The Journal of Neuroscience, April 1, 2000, 20(7):2649-2656
Impaired Preference Conditioning after Anterior Temporal Lobe
Resection in Humans
Ingrid S.
Johnsrude1,
Adrian M.
Owen1,
Norman M.
White2,
W. Vivienne
Zhao2, and
Veronique
Bohbot3
1 Medical Research Council Cognition and Brain Sciences
Unit, Cambridge, CB2 2EF United Kingdom, 2 Department
of Psychology, and 3 Brain Imaging Centre, Montreal
Neurological Institute, McGill University, Montreal, Quebec H3A 2T5,
Canada
Research with animals suggests that structures within the
amygdaloid nuclear complex (ANC) are critical for acquiring
associations between rewarding events and neutral stimuli, a form of
conditioning often manifested in a subsequent preference for those
(conditioned) stimuli.
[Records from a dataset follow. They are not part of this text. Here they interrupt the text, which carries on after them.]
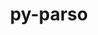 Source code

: ---
title: "py-parso"
layout: cache
categories: [package, develop]
meta: {"compilers": ["none"], "num_specs": 64, "num_specs_by_stack": {"data-vis-sdk": 11, "developer-tools-aarch64-linux-gnu": 11, "developer-tools-darwin": 10, "developer-tools-x86_64_v3-linux-gnu": 11, "e4s": 10, "e4s-neoverse-v2": 11, "root": 64}, "oss": ["centos7", "rhel8", "sequoia", "ubuntu20.04", "ubuntu22.04"], "platforms": ["darwin", "linux"], "stacks": ["data-vis-sdk", "developer-tools-aarch64-linux-gnu", "developer-tools-darwin", "developer-tools-x86_64_v3-linux-gnu", "e4s", "e4s-neoverse-v2", "root"], "targets": ["aarch64", "neoverse_v2", "x86_64_v3"], "versions": ["0.8.4"]}
spec_details: [{"compiler": "none", "hash": "2rq5n6mm2wkayhtv55bsyprc76m54ri2", "os": "centos7", "platform": "linux", "size": "-", "stacks": ["developer-tools-x86_64_v3-linux-gnu", "root"], "target": "x86_64_v3", "variants": ["build_system=python_pip"], "versions": ["0.8.4"]}, {"compiler": "none", "hash": "4nv3x34f6phqpd7toj2pockknur37ufq", "os": "ubuntu20.04", "platform": "linux", "size": "-", "stacks": ["data-vis-sdk", "root"], "target": "x86_64_v3", "variants": ["build_system=python_pip"], "versions": ["0.8.4"]}, {"compiler": "none", "hash": "4zoon74chtht4jrjorta6jnpas2ai2iq", "os": "ubuntu22.04", "platform": "linux", "size": "-", "stacks": ["e4s-neoverse-v2", "root"], "target": "neoverse_v2", "variants": ["build_system=python_pip"], "versions": ["0.8.4"]}, {"compiler": "none", "hash": "4zryvpduaeritvtc6bhcunptuwyvm3co", "os": "ubuntu22.04", "platform": "linux", "size": "-", "stacks": ["e4s-neoverse-v2", "root"], "target": "neoverse_v2", "variants": ["build_system=python_pip"], "versions": ["0.8.4"]}, {"compiler": "none", "hash": "57kbpdz54earrr22rajax4dnqtwteebs", "os": "ubuntu20.04", "platform": "linux", "size": "-", "stacks": ["data-vis-sdk", "root"], "target": "x86_64_v3", "variants": ["build_system=python_pip"], "versions": ["0.8.4"]}, {"compiler": "none", "hash": "5qqaq6ldcincxerprsvtgvf7k66fooid", "os": "rhel8", "platform": "linux", "size": "-", "stacks": ["developer-tools-aarch64-linux-gnu", "root"], "target": "aarch64", "variants": ["build_system=python_pip"], "versions": ["0.8.4"]}, {"compiler": "none", "hash": "6jpqsprs2i22m4xsojnrjdr64ry6mhnq", "os": "ubuntu22.04", "platform": "linux", "size": "-", "stacks": ["e4s", "root"], "target": "x86_64_v3", "variants": ["build_system=python_pip"], "versions": ["0.8.4"]}, {"compiler": "none", "hash": "6jyuluv7vf5k3gz33zw67fjebii347sn", "os": "centos7", "platform": "linux", "size": "-", "stacks": ["developer-tools-x86_64_v3-linux-gnu", "root"], "target": "x86_64_v3", "variants": ["build_system=python_pip"], "versions": ["0.8.4"]}, {"compiler": "none", "hash": "6u3sm5mglvj6uvos4iniftvv7jxbev24", "os": "ubuntu22.04", "platform": "linux", "size": "-", "stacks": ["e4s", "root"], "target": "x86_64_v3", "variants": ["build_system=python_pip"], "versions": ["0.8.4"]}, {"compiler": "none", "hash": "6vznp6h622vmti7sxmv2p64jz3jtqw3r", "os": "ubuntu22.04", "platform": "linux", "size": "-", "stacks": ["e4s", "root"], "target": "x86_64_v3", "variants": ["build_system=python_pip"], "versions": ["0.8.4"]}, {"compiler": "none", "hash": "72qzxoae4ekw7zsnmgdn34n7alncdhml", "os": "rhel8", "platform": "linux", "size": "-", "stacks": ["developer-tools-aarch64-linux-gnu", "root"], "target": "aarch64", "variants": ["build_system=python_pip"], "versions": ["0.8.4"]}, {"compiler": "none", "hash": "73otksuy5kpa3fflg5squ5tgd7nmaeoc", "os": "ubuntu22.04", "platform": "linux", "size": "-", "stacks": ["e4s", "root"], "target": "x86_64_v3", "variants": ["build_system=python_pip"], "versions": ["0.8.4"]}, {"compiler": "none", "hash": "auhoektamgjuqznvzqcv4c3x7mgwtqpj", "os": "sequoia", "platform": "darwin", "size": "-", "stacks": ["developer-tools-darwin", "root"], "target": "aarch64", "variants": ["build_system=python_pip"], "versions": ["0.8.4"]}, {"compiler": "none", "hash": "botqlnu7pksolcfcdssvhl3ivkxvnnyf", "os": "centos7", "platform": "linux", "size": "-", "stacks": ["developer-tools-x86_64_v3-linux-gnu", "root"], "target": "x86_64_v3", "variants": ["build_system=python_pip"], "versions": ["0.8.4"]}, {"compiler": "none", "hash": "bvgotq6ppbijoq24tvdxctkfxp52wrjo", "os": "centos7", "platform": "linux", "size": "-", "stacks": ["developer-tools-x86_64_v3-linux-gnu", "root"], "target": "x86_64_v3", "variants": ["build_system=python_pip"], "versions": ["0.8.4"]}, {"compiler": "none", "hash": "cuon5ar3mb2g4gl2gewlq3g34g46lsyt", "os": "centos7", "platform": "linux", "size": "-", "stacks": ["developer-tools-x86_64_v3-linux-gnu", "root"], "target": "x86_64_v3", "variants": ["build_system=python_pip"], "versions": ["0.8.4"]}, {"compiler": "none", "hash": "d5gcnuz4hfbqsprwnrs6zgatzhrcu6ez", "os": "ubuntu22.04", "platform": "linux", "size": "-", "stacks": ["e4s", "root"], "target": "x86_64_v3", "variants": ["build_system=python_pip"], "versions": ["0.8.4"]}, {"compiler": "none", "hash": "e3ofdlzsns6y22udlszc7kgleatx7nqp", "os": "sequoia", "platform": "darwin", "size": "-", "stacks": ["developer-tools-darwin", "root"], "target": "aarch64", "variants": ["build_system=python_pip"], "versions": ["0.8.4"]}, {"compiler": "none", "hash": "ede7qgcrwachxf67ryck5zs4tluaswxi", "os": "ubuntu22.04", "platform": "linux", "size": "-", "stacks": ["e4s-neoverse-v2", "root"], "target": "neoverse_v2", "variants": ["build_system=python_pip"], "versions": ["0.8.4"]}, {"compiler": "none", "hash": "eidqbcqqcbbat53basr6pedqeavqauwl", "os": "centos7", "platform": "linux", "size": "-", "stacks": ["developer-tools-x86_64_v3-linux-gnu", "root"], "target": "x86_64_v3", "variants": ["build_system=python_pip"], "versions": ["0.8.4"]}, {"compiler": "none", "hash": "eodseiuxljfubyf2ziaoovkgrw7c34m3", "os": "centos7", "platform": "linux", "size": "-", "stacks": ["developer-tools-x86_64_v3-linux-gnu", "root"], "target": "x86_64_v3", "variants": ["build_system=python_pip"], "versions": ["0.8.4"]}, {"compiler": "none", "hash": "g7e47vb42wbqddbd3zxfho3h2hcgmhmp", "os": "sequoia", "platform": "darwin", "size": "-", "stacks": ["developer-tools-darwin", "root"], "target": "aarch64", "variants": ["build_system=python_pip"], "versions": ["0.8.4"]}, {"compiler": "none", "hash": "g7wusyc6seurlsdpw2a26efiqqhe4qkt", "os": "rhel8", "platform": "linux", "size": "-", "stacks": ["developer-tools-aarch64-linux-gnu", "root"], "target": "aarch64", "variants": ["build_system=python_pip"], "versions": ["0.8.4"]}, {"compiler": "none", "hash": "gblcgtdmn6ym3qkl26i7obs2cloieu47", "os": "rhel8", "platform": "linux", "size": "-", "stacks": ["developer-tools-aarch64-linux-gnu", "root"], "target": "aarch64", "variants": ["build_system=python_pip"], "versions": ["0.8.4"]}, {"compiler": "none", "hash": "grjynooioclb4mev6u7ocwppx5mqmw52", "os": "rhel8", "platform": "linux", "size": "-", "stacks": ["developer-tools-aarch64-linux-gnu", "root"], "target": "aarch64", "variants": ["build_system=python_pip"], "versions": ["0.8.4"]}, {"compiler": "none", "hash": "gsohsf54db527szms7shhimqw4ezft45", "os": "ubuntu22.04", "platform": "linux", "size": "-", "stacks": ["e4s-neoverse-v2", "root"], "target": "neoverse_v2", "variants": ["build_system=python_pip"], "versions": ["0.8.4"]}, {"compiler": "none", "hash": "i26j5lkovj5hmycdydfrbzb3pm77xswg", "os": "ubuntu20.04", "platform": "linux", "size": "-", "stacks": ["data-vis-sdk", "root"], "target": "x86_64_v3", "variants": ["build_system=python_pip"], "versions": ["0.8.4"]}, {"compiler": "none", "hash": "il26uki6floysjtxcerb33akgwtvouae", "os": "ubuntu20.04", "platform": "linux", "size": "-", "stacks": ["data-vis-sdk", "root"], "target": "x86_64_v3", "variants": ["build_system=python_pip"], "versions": ["0.8.4"]}, {"compiler": "none", "hash": "jq74rhvaitemtnefbyzavhvi656jrgjc", "os": "rhel8", "platform": "linux", "size": "-", "stacks": ["developer-tools-aarch64-linux-gnu", "root"], "target": "aarch64", "variants": ["build_system=python_pip"], "versions": ["0.8.4"]}, {"compiler": "none", "hash": "kdxezapgemnszr3fycof7x4y7i6ouxln", "os": "rhel8", "platform": "linux", "size": "-", "stacks": ["developer-tools-aarch64-linux-gnu", "root"], "target": "aarch64", "variants": ["build_system=python_pip"], "versions": ["0.8.4"]}, {"compiler": "none", "hash": "kl44alstqlw5dzfh3oinmvpojvc4i6jg", "os": "sequoia", "platform": "darwin", "size": "-", "stacks": ["developer-tools-darwin", "root"], "target": "aarch64", "variants": ["build_system=python_pip"], "versions": ["0.8.4"]}, {"compiler": "none", "hash": "kzih7g2bhonskvi653miqbexiyy724zk", "os": "ubuntu20.04", "platform": "linux", "size": "-", "stacks": ["data-vis-sdk", "root"], "target": "x86_64_v3", "variants": ["build_system=python_pip"], "versions": ["0.8.4"]}, {"compiler": "none", "hash": "loxz6dmelctw2m4g2cqhy4rg66aha3ra", "os": "ubuntu22.04", "platform": "linux", "size": "-", "stacks": ["e4s", "root"], "target": "x86_64_v3", "variants": ["build_system=python_pip"], "versions": ["0.8.4"]}, {"compiler": "none", "hash": "mw72rtf5pw3fsqmoukkkyqynkf6gf6va", "os": "ubuntu22.04", "platform": "linux", "size": "-", "stacks": ["e4s", "root"], "target": "x86_64_v3", "variants": ["build_system=python_pip"], "versions": ["0.8.4"]}, {"compiler": "none", "hash": "n37bc37ey5gddusf4lcgitjd5p7grqmk", "os": "ubuntu22.04", "platform": "linux", "size": "-", "stacks": ["e4s-neoverse-v2", "root"], "target": "neoverse_v2", "variants": ["build_system=python_pip"], "versions": ["0.8.4"]}, {"compiler": "none", "hash": "ngrnfmvz43om6tb2v67nufjhnvruyygb", "os": "sequoia", "platform": "darwin", "size": "-", "stacks": ["developer-tools-darwin", "root"], "target": "aarch64", "variants": ["build_system=python_pip"], "versions": ["0.8.4"]}, {"compiler": "none", "hash": "njvg3kzz27ohpgp4uogaiqh6bhek5t3f", "os": "rhel8", "platform": "linux", "size": "-", "stacks": ["developer-tools-aarch64-linux-gnu", "root"], "target": "aarch64", "variants": ["build_system=python_pip"], "versions": ["0.8.4"]}, {"compiler": "none", "hash": "nyh22qf4znti4ptbovsgym3ptpbmrwu5", "os": "rhel8", "platform": "linux", "size": "-", "stacks": ["developer-tools-aarch64-linux-gnu", "root"], "target": "aarch64", "variants": ["build_system=python_pip"], "versions": ["0.8.4"]}, {"compiler": "none", "hash": "obzfvomwnhqgqtv6tkhcrbz7mlvwcgqb", "os": "centos7", "platform": "linux", "size": "-", "stacks": ["developer-tools-x86_64_v3-linux-gnu", "root"], "target": "x86_64_v3", "variants": ["build_system=python_pip"], "versions": ["0.8.4"]}, {"compiler": "none", "hash": "ogkiol3oos2sx5qyvobl2sweiibazbwg", "os": "ubuntu20.04", "platform": "linux", "size": "-", "stacks": ["data-vis-sdk", "root"], "target": "x86_64_v3", "variants": ["build_system=python_pip"], "versions": ["0.8.4"]}, {"compiler": "none", "hash": "ontpw4onu3v7augd5u65rzzkfanwxrty", "os": "ubuntu20.04", "platform": "linux", "size": "-", "stacks": ["data-vis-sdk", "root"], "target": "x86_64_v3", "variants": ["build_system=python_pip"], "versions": ["0.8.4"]}, {"compiler": "none", "hash": "pilfugpg46jo4usq2ud2ilew5drm34s7", "os": "centos7", "platform": "linux", "size": "-", "stacks": ["developer-tools-x86_64_v3-linux-gnu", "root"], "target": "x86_64_v3", "variants": ["build_system=python_pip"], "versions": ["0.8.4"]}, {"compiler": "none", "hash": "piz5bdpqz2flatl362vgcn42dam3pqbf", "os": "ubuntu22.04", "platform": "linux", "size": "-", "stacks": ["e4s-neoverse-v2", "root"], "target": "neoverse_v2", "variants": ["build_system=python_pip"], "versions": ["0.8.4"]}, {"compiler": "none", "hash": "prd64pdukb65du7u6fluzpnit2q5ynvn", "os": "ubuntu22.04", "platform": "linux", "size": "-", "stacks": ["e4s-neoverse-v2", "root"], "target": "neoverse_v2", "variants": ["build_system=python_pip"], "versions": ["0.8.4"]}, {"compiler": "none", "hash": "pt4ke3n2wiunvq56o3ywdtshz5iihols", "os": "ubuntu22.04", "platform": "linux", "size": "-", "stacks": ["e4s", "root"], "target": "x86_64_v3", "variants": ["build_system=python_pip"], "versions": ["0.8.4"]}, {"compiler": "none", "hash": "qoyjhnble7rvpppnu43jo5mi3iuuapru", "os": "rhel8", "platform": "linux", "size": "-", "stacks": ["developer-tools-aarch64-linux-gnu", "root"], "target": "aarch64", "variants": ["build_system=python_pip"], "versions": ["0.8.4"]}, {"compiler": "none", "hash": "rkwkjrs453pmb5ud43s2b37d2zhmd4qr", "os": "ubuntu20.04", "platform": "linux", "size": "-", "stacks": ["data-vis-sdk", "root"], "target": "x86_64_v3", "variants": ["build_system=python_pip"], "versions": ["0.8.4"]}, {"compiler": "none", "hash": "rqpowrg7qcbccfnl5mqhps3kpbuvcldb", "os": "ubuntu20.04", "platform": "linux", "size": "-", "stacks": ["data-vis-sdk", "root"], "target": "x86_64_v3", "variants": ["build_system=python_pip"], "versions": ["0.8.4"]}, {"compiler": "none", "hash": "tdf232m6tflkmaivzymr357eb62efxcx", "os": "centos7", "platform": "linux", "size": "-", "stacks": ["developer-tools-x86_64_v3-linux-gnu", "root"], "target": "x86_64_v3", "variants": ["build_system=python_pip"], "versions": ["0.8.4"]}, {"compiler": "none", "hash": "ufigfc2xqpz3ocjwfygr66gweoxryjis", "os": "ubuntu22.04", "platform": "linux", "size": "-", "stacks": ["e4s", "root"], "target": "x86_64_v3", "variants": ["build_system=python_pip"], "versions": ["0.8.4"]}, {"compiler": "none", "hash": "ujryigynoagrlbu7nnoccwdnl5e5tklz", "os": "sequoia", "platform": "darwin", "size": "-", "stacks": ["developer-tools-darwin", "root"], "target": "aarch64", "variants": ["build_system=python_pip"], "versions": ["0.8.4"]}, {"compiler": "none", "hash": "ulaockq3mkomodeuuzynqznyj7zpzl7p", "os": "ubuntu22.04", "platform": "linux", "size": "-", "stacks": ["e4s-neoverse-v2", "root"], "target": "neoverse_v2", "variants": ["build_system=python_pip"], "versions": ["0.8.4"]}, {"compiler": "none", "hash": "uzhlxxo5r4amublfrwkqidtkckr7grfw", "os": "sequoia", "platform": "darwin", "size": "-", "stacks": ["developer-tools-darwin", "root"], "target": "aarch64", "variants": ["build_system=python_pip"], "versions": ["0.8.4"]}, {"compiler": "none", "hash": "w3rnnponwdzredlrmagdx2eyxecuekb7", "os": "sequoia", "platform": "darwin", "size": "-", "stacks": ["developer-tools-darwin", "root"], "target": "aarch64", "variants": ["build_system=python_pip"], "versions": ["0.8.4"]}, {"compiler": "none", "hash": "w6cdbx6t4rtgkfyiavnd4n2cwcm5w63u", "os": "sequoia", "platform": "darwin", "size": "-", "stacks": ["developer-tools-darwin", "root"], "target": "aarch64", "variants": ["build_system=python_pip"], "versions": ["0.8.4"]}, {"compiler": "none", "hash": "xpryw27fayp2e45k2smmlj377dshjqkp", "os": "ubuntu22.04", "platform": "linux", "size": "-", "stacks": ["e4s", "root"], "target": "x86_64_v3", "variants": ["build_system=python_pip"], "versions": ["0.8.4"]}, {"compiler": "none", "hash": "yce4q3sbtt2qgkhfqkgmpxrwt6orsi5p", "os": "centos7", "platform": "linux", "size": "-", "stacks": ["developer-tools-x86_64_v3-linux-gnu", "root"], "target": "x86_64_v3", "variants": ["build_system=python_pip"], "versions": ["0.8.4"]}, {"compiler": "none", "hash": "yfvugf6aiw6zcbxciyxunlhfc3lh5ba7", "os": "ubuntu22.04", "platform": "linux", "size": "-", "stacks": ["e4s-neoverse-v2", "root"], "target": "neoverse_v2", "variants": ["build_system=python_pip"], "versions": ["0.8.4"]}, {"compiler": "none", "hash": "yizqdd5pkxo7qchd65joyxtshpu53wbu", "os": "sequoia", "platform": "darwin", "size": "-", "stacks": ["developer-tools-darwin", "root"], "target": "aarch64", "variants": ["build_system=python_pip"], "versions": ["0.8.4"]}, {"compiler": "none", "hash": "yozvpfxmfbydcxqhdtekudo53klybnwg", "os": "ubuntu20.04", "platform": "linux", "size": "-", "stacks": ["data-vis-sdk", "root"], "target": "x86_64_v3", "variants": ["build_system=python_pip"], "versions": ["0.8.4"]}, {"compiler": "none", "hash": "yzyh5gxca4y7z5fnm6gkyigco6mavqe7", "os": "ubuntu22.04", "platform": "linux", "size": "-", "stacks": ["e4s-neoverse-v2", "root"], "target": "neoverse_v2", "variants": ["build_system=python_pip"], "versions": ["0.8.4"]}, {"compiler": "none", "hash": "zhny64lefqvayriiqm7lhpwu22g6xjfb", "os": "ubuntu20.04", "platform": "linux", "size": "-", "stacks": ["data-vis-sdk", "root"], "target": "x86_64_v3", "variants": ["build_system=python_pip"], "versions": ["0.8.4"]}, {"compiler": "none", "hash": "zsnkxotev6uqg5s7x5opan7itaxkufsf", "os": "ubuntu22.04", "platform": "linux", "size": "-", "stacks": ["e4s-neoverse-v2", "root"], "target": "neoverse_v2", "variants": ["build_system=python_pip"], "versions": ["0.8.4"]}, {"compiler": "none", "hash": "zudfix6rqpq45s5gjaf7fajkhhsk7q3q", "os": "rhel8", "platform": "linux", "size": "-", "stacks": ["developer-tools-aarch64-linux-gnu", "root"], "target": "aarch64", "variants": ["build_system=python_pip"], "versions": ["0.8.4"]}]
---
In this study, we investigated the relationship
between the ANC and preference learning in humans. Three abstract
monochrome patterns were presented to each subject over 180 trials in
the context of a counting task requiring working memory. One pattern was paired with food reward on 90% of the trials in which it was presented and with no food reward on the other 10% of trials. The
other patterns were similarly reinforced, but at ratios of 50:50% and
10:90% with reward and nonreward, respectively. Subsequently, a group
of 21 normal participants preferred the pattern paired most often with
reward to that paired least often with reward, and they did not
explicitly relate their preferences to the conditioning procedure, but
instead attributed them to the characteristics of the patterns
themselves. Unlike the normal controls, a group of patients with
unilateral surgical lesions that included the ANC (15 left, 18 right)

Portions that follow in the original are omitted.